Una decina i voti leghisti insieme a quelli dei radicali a fare la differenza sul dossier Cosentino. La spaccatura interna è stata palese anche nei gesti, oltreché nei voti. Roberto Maroni – come evidenzia il video di Repubblica.it – avrebbe usato lo stesso metodo del Pd quando si trattò di decidere sull’arresto di Papa: nelle immagine si vede che l’ex ministro dell’Interno infila nella fessura per le votazioni solo l’indice e il medio della mano sinistra e sul lato sinistro, quello dove è collocato il pulsante del ‘sì’. Lui stesso conferma di essere stato favorevole all’arresto di Cosentino e di non condividere la linea dettata da Bossi (libertà di coscienza) anche se col capo non c’è alcuna contrapposizione. E con lui i suoi fedelissimi che su Facebook si prodigano in una difesa d’ufficio rispendendo la palla nel campo dell’Udc.
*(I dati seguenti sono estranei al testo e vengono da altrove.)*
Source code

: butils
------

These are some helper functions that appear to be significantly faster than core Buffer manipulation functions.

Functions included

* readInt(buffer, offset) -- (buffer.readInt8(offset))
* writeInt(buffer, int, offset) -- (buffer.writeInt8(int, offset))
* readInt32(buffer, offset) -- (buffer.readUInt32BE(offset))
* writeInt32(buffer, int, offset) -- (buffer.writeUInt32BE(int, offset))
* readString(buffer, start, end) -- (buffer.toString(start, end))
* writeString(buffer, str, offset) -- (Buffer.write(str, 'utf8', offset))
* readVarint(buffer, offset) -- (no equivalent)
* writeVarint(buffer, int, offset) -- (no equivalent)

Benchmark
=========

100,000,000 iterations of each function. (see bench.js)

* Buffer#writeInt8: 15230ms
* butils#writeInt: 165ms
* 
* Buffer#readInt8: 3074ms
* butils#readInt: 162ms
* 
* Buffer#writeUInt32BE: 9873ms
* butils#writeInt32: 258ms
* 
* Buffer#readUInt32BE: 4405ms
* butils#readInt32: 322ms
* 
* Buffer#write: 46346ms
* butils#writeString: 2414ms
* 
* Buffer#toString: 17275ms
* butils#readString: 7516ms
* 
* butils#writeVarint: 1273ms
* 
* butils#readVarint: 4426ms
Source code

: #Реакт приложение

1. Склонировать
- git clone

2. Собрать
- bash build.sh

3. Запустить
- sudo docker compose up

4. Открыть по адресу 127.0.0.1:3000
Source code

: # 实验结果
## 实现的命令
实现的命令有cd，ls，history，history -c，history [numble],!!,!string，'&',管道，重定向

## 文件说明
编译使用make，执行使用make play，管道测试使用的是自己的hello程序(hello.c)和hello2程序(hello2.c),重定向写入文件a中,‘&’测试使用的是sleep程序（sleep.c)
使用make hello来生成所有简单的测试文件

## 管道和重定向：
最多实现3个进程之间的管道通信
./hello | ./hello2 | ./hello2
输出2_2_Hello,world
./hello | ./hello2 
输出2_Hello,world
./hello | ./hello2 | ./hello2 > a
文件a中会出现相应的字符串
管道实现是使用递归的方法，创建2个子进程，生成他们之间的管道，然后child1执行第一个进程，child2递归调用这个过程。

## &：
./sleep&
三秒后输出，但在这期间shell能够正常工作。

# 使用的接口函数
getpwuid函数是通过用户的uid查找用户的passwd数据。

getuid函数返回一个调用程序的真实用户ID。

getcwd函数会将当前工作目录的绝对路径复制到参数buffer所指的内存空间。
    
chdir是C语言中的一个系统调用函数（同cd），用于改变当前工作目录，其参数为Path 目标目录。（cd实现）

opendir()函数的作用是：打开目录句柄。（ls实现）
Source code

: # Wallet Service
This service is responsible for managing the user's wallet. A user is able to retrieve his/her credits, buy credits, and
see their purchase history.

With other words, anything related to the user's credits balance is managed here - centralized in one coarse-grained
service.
Maroni infatti spiega che quelli della Lega non sono stati voti decisivi come in realtà è stato per alcuni ‘no’ arrivati dai banchi centristi e piddini. Corsa alla smentita in tempo reale (Casini in persona che addirittura commenta l’esito della seduta parlando di “grave errore politico” e di “eutanasia del Parlamento”, oltre a molti esponenti democrat) e polemiche a non finire.
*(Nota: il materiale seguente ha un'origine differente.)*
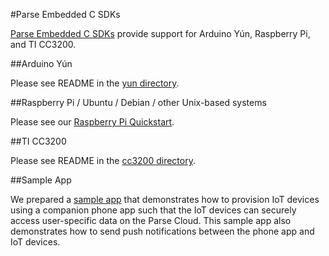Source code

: #Parse Embedded C SDKs

[Parse Embedded C SDKs](https://www.parse.com/products/iot) provide support for Arduino Yún, Raspberry Pi, and TI CC3200.

##Arduino Yún

Please see README in the [yun directory](yun/).

##Raspberry Pi / Ubuntu / Debian / other Unix-based systems

Please see our [Raspberry Pi Quickstart](https://www.parse.com/apps/quickstart#embedded/raspberrypi).


##TI CC3200

Please see README in the [cc3200 directory](cc3200/).

##Sample App

We prepared a [sample app](https://github.com/ParsePlatform/Anydevice) that demonstrates how to provision IoT devices using a companion phone app such that the IoT devices can securely access user-specific data on the Parse Cloud.  This sample app also demonstrates how to send push notifications between the phone app and IoT devices.
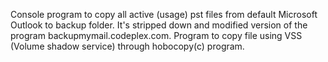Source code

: Console program to copy all active (usage) pst files from default Microsoft Outlook to backup folder. It's stripped down and modified version of the program backupmymail.codeplex.com. Program to copy file using VSS (Volume shadow service) through hobocopy(c) program.
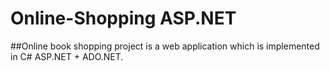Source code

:# Online-Shopping ASP.NET

##Online book shopping project is a web application which is implemented in C# ASP.NET + ADO.NET.


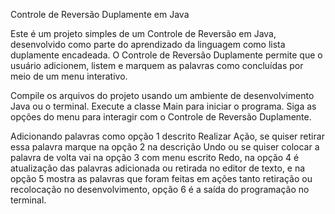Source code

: Controle de Reversão Duplamente em Java

Este é um projeto simples de um Controle de Reversão em Java, desenvolvido como parte do aprendizado da linguagem como lista duplamente encadeada. O Controle de Reversão Duplamente permite que o usuário adicionem, listem e marquem as palavras como concluídas por meio de um menu interativo.

Compile os arquivos do projeto usando um ambiente de desenvolvimento Java ou o terminal. Execute a classe Main para iniciar o programa. Siga as opções do menu para interagir com o Controle de Reversão Duplamente.

Adicionando palavras como opção 1 descrito Realizar Ação, se quiser retirar essa palavra marque na opção 2 na descrição Undo ou se quiser colocar a palavra de volta vai na opção 3 com menu escrito Redo, na opção 4 é atualização das palavras adicionada ou retirada no editor de texto, e na opção 5 mostra as palavras que foram feitas em ações tanto retiração ou recolocação no desenvolvimento, opção 6 é a saída do programação no terminal.
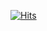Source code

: [![Hits](https://hits.seeyoufarm.com/api/count/incr/badge.svg?url=https%3A%2F%2Fgithub.com%2Frkaclfdl123%2Frkaclfdl123&count_bg=%23EF6005&title_bg=%23555555&icon=&icon_color=%23D71717&title=hits&edge_flat=false)](https://hits.seeyoufarm.com)
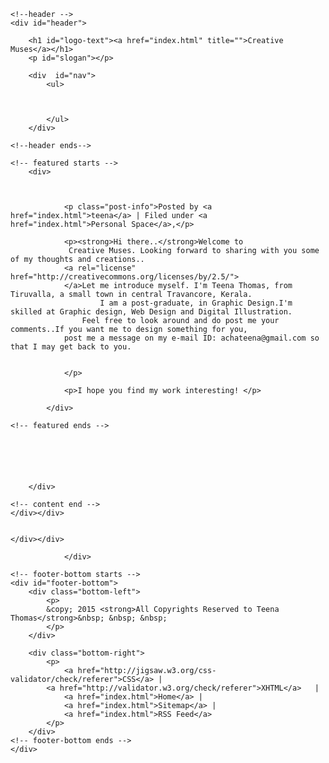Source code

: <html xmlns="http://www.w3.org/1999/xhtml" xml:lang="en" lang="en">

<head>

<meta http-equiv="content-type" content="application/xhtml+xml; charset=UTF-8" />
<meta name="author" content="Erwin Aligam - styleshout.com" />
<meta name="description" content="Site Description Here" />
<meta name="keywords" content="keywords, here" />
<meta name="robots" content="index, follow, noarchive" />
<meta name="googlebot" content="noarchive" />

<link rel="stylesheet" type="text/css" media="screen" href="css/screen.css" />

</head>

<body>
<!-- wrap starts here -->
<div id="wrap">

	<!--header -->
	<div id="header">			
				
		<h1 id="logo-text"><a href="index.html" title="">Creative Muses</a></h1>		
		<p id="slogan"></p>	
		
		<div  id="nav">
			<ul>
			
				
					
			</ul>		
		</div>	
		
	<!--header ends-->					
	
	<!-- featured starts -->	
		<div>
			
			
			
				<p class="post-info">Posted by <a href="index.html">teena</a> | Filed under <a href="index.html">Personal Space</a>,</p>
				
				<p><strong>Hi there..</strong>Welcome to 
				 Creative Muses. Looking forward to sharing with you some of my thoughts and creations.. 
				<a rel="license" href="http://creativecommons.org/licenses/by/2.5/">
				</a>Let me introduce myself. I'm Teena Thomas, from Tiruvalla, a small town in central Travancore, Kerala.
				        I am a post-graduate, in Graphic Design.I'm skilled at Graphic design, Web Design and Digital Illustration.
					Feel free to look around and do post me your comments..If you want me to design something for you,
				post me a message on my e-mail ID: achateena@gmail.com so that I may get back to you.  
				 
		
				</p>
			
				<p>I hope you find my work interesting! </p>
								
			</div>								
	
	<!-- featured ends -->	
	
					
								
					
				
		
		</div>	
			
	<!-- content end -->	
	</div></div>
		
	
	</div></div>
<div class="sidemenu">
					
				</div>	
	
	<!-- footer-bottom starts -->		
	<div id="footer-bottom">
		<div class="bottom-left">
			<p>
			&copy; 2015 <strong>All Copyrights Reserved to Teena Thomas</strong>&nbsp; &nbsp; &nbsp;
			</p>
		</div>
	
		<div class="bottom-right">
			<p>		
				<a href="http://jigsaw.w3.org/css-validator/check/referer">CSS</a> | 
		   	<a href="http://validator.w3.org/check/referer">XHTML</a>	|			
				<a href="index.html">Home</a> |
				<a href="index.html">Sitemap</a> |
				<a href="index.html">RSS Feed</a>								
			</p>
		</div>
	<!-- footer-bottom ends -->		
	</div>
	
<!-- wrap ends here -->
</div>

</body>
</html>


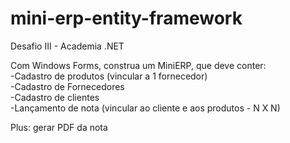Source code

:# mini-erp-entity-framework
Desafio III - Academia .NET

Com Windows Forms, construa um MiniERP, que deve conter:  
-Cadastro de produtos (vincular a 1 fornecedor)  
-Cadastro de Fornecedores  
-Cadastro de clientes  
-Lançamento de nota (vincular ao cliente e aos produtos - N X N)

Plus: gerar PDF da nota
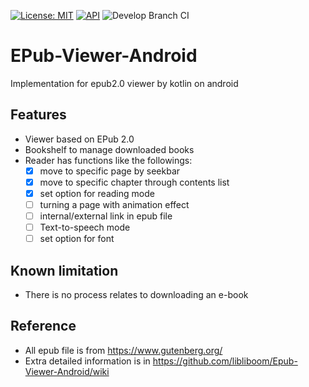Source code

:[![License: MIT](https://img.shields.io/badge/License-MIT-yellow.svg)](https://opensource.org/licenses/MIT)
[![API](https://img.shields.io/badge/API-19%2B-brightgreen.svg?style=flat)](https://android-arsenal.com/api?level=19)
![Develop Branch CI](https://github.com/libliboom/Epub-Viewer-Android/workflows/Develop%20Branch%20CI/badge.svg)
# EPub-Viewer-Android
Implementation for epub2.0 viewer by kotlin on android

## Features

- Viewer based on EPub 2.0
- Bookshelf to manage downloaded books
- Reader has functions like the followings:
    + [x] move to specific page by seekbar
    + [x] move to specific chapter through contents list
    + [x] set option for reading mode
    + [ ] turning a page with animation effect
    + [ ] internal/external link in epub file
    + [ ] Text-to-speech mode
    + [ ] set option for font
    
## Known limitation

- There is no process relates to downloading an e-book

## Reference

- All epub file is from <https://www.gutenberg.org/>
- Extra detailed information is in <https://github.com/libliboom/Epub-Viewer-Android/wiki>
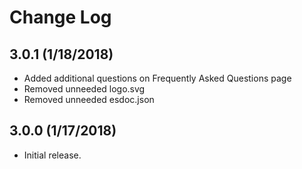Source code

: # Change Log

## 3.0.1 (1/18/2018)

* Added additional questions on Frequently Asked Questions page
* Removed unneeded logo.svg
* Removed unneeded esdoc.json

## 3.0.0 (1/17/2018)

* Initial release.



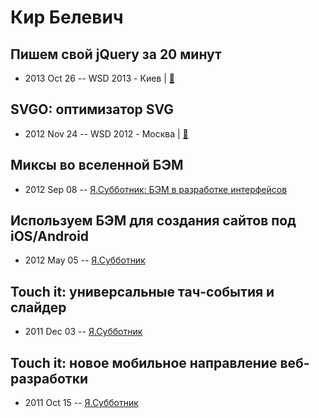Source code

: # Кир Белевич

## Пишем свой jQuery за 20 минут
- 2013 Oct 26 -- WSD 2013 - Киев  | [:notebook:](https://wsd.events/2013/10/26/pres/jq-twenty.pdf)  
## SVGO: оптимизатор SVG
- 2012 Nov 24 -- WSD 2012 - Москва  | [:notebook:](https://wsd.events/2012/11/24/pres/svgo.pdf)  
## Миксы во вселенной БЭМ
- 2012 Sep 08 -- [Я.Субботник: БЭМ в разработке интерфейсов](https://events.yandex.ru/lib/talks/327/)    
## Используем БЭМ для создания сайтов под iOS&#x2F;Android
- 2012 May 05 -- [Я.Субботник](https://events.yandex.ru/lib/talks/121/)    
## Touch it: универсальные тач-события и слайдер
- 2011 Dec 03 -- [Я.Субботник](https://events.yandex.ru/lib/talks/165/)    
## Touch it: новое мобильное направление веб-разработки
- 2011 Oct 15 -- [Я.Субботник](https://events.yandex.ru/lib/talks/202/)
Il leghista Luca Paolini che in Aula ha ribadito quanto sostenuto in Giunta a proposito di quella che aveva definito‘fragilità dell’impianto accusatorio, la racconta in un altro modo: “Almeno 25-30 leghisti hanno votato ‘no’ all’arresto. Sono molti quelli che non se la sono sentita di dire ‘si’ alle manette. Molti di più di quelli che si vogliono far credere. Bisogna fare i conti pensando alle dichiarazioni di voto…”. Sull’assenza del Senatur dall’Aula, aggiunge: “Evidentemente non voleva dividere di più le varie fazioni che si sono create nel partito, non voleva creare altri imbarazzi…”. Al gesto di Maroni durante il voto, fa da contraltare la rissa sfiorata tra lo stesso Paolini e il collega leghista Dozzo: due facce di una stessa medaglia, due immagini che raccontano meglio di tante parole l’aria che tira nel quartier generale di via Bellerio. Al tempo stesso, segnalano che nonostante i tentativi, i maroniani nom hanno ancora la ‘forza’ per lanciare e soprattutto sostenere l’Opa al dopo-Bossi.

Anche stavolta, tocca al Senatur metterci una pezza sopra nel tentativo di stemperare le polemiche interne ed esterne. A chi sospetta che dietro al cambio della linea leghista ci sia lo zampino del Cav. risponde che il suo partito “non è mai stato forcaiolo” e che lui Berlusconi non lo ha neanche sentito “né prima, né dopo”. Poi manda un messaggio al movimentista Maroni e lo fa nel suo stile: “Maroni è scontento? Non è che piangiamo per questo…”. Ne ha pure il Pdl: se mercoledì il voto in Giunta era stato letto come una rottura definitiva con Berlusconi, il cambio di rotta ha riaperto qualche spiraglio ma il Senatur non vuole ‘sbracare’ – spiega un parlamentare leghista – o dare l’impressione di voler ricucire in un momento nel quale, invece, la Lega ha investito tutto (in termini politici ma anche di consenso) nella linea dura e pura all’opposizione del governo Monti. Tuttavia, nelle file del Carroccio c’è anche chi legge la mossa di oggi come una sorta di disponibilità a riprendere un dialogo col Pdl, magari ottimizzando il tutto in vista delle amministrative di primavera, ma ancor prima e di più – è il ragionamento – in vista della partita tutta politica che da domani si apre sulla riforma della legge elettorale, dopo il no della Consulta al referendum. Insomma, una mossa per non restare completamente fuori dal recinto della mediazione e da ciò che si determinerà nei prossimi mesi in Parlamento. “Bossi ci vede sempre più lungo di tutti…” commenta un cerchista (magico) della prima ora, per dire che al di là delle beghe per il capogruppo a Montecitorio o alle prove di forza dei maroniani, è meglio guardare all’orizzonte del 2013 e, possibilmente, farlo partecipando.   

Al netto delle tattiche e delle strategie, nella Lega ormai convivono due visioni che appaiono sempre più antitetiche. Il rischio vero è che, di questo passo, il fiume carsico emerga e tracimi. Nonostante Bossi.